▸ **Problem details**: Within the records below, reproduce without change the lines from the line that has "recursos de hardware." through the line that has "La solución de", and only those.

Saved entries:

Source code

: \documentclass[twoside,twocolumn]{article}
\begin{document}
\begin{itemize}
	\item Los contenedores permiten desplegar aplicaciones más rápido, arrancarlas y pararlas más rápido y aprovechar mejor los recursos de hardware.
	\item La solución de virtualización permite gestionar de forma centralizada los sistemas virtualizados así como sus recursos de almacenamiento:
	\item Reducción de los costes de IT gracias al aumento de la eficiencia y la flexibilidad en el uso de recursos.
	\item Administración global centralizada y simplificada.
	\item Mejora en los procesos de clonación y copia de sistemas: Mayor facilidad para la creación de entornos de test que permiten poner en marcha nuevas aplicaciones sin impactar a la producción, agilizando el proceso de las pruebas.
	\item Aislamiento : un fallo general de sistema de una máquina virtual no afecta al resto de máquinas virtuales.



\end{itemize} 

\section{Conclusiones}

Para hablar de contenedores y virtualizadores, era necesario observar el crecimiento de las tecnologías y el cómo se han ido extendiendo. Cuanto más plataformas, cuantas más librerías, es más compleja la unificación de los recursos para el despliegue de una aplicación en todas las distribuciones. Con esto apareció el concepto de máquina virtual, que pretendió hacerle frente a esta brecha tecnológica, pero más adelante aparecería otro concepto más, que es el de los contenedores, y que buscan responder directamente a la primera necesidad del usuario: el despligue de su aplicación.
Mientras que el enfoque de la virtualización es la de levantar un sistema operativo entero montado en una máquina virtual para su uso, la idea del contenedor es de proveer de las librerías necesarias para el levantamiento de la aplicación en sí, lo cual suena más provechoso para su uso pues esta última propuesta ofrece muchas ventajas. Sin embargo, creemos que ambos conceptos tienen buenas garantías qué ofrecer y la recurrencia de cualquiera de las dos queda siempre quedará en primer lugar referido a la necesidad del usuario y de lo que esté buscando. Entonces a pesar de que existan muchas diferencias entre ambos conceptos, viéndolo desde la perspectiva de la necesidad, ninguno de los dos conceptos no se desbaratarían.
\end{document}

▸ **Solved problem**:
	\item Los contenedores permiten desplegar aplicaciones más rápido, arrancarlas y pararlas más rápido y aprovechar mejor los recursos de hardware.
	\item La solución de virtualización permite gestionar de forma centralizada los sistemas virtualizados así como sus recursos de almacenamiento:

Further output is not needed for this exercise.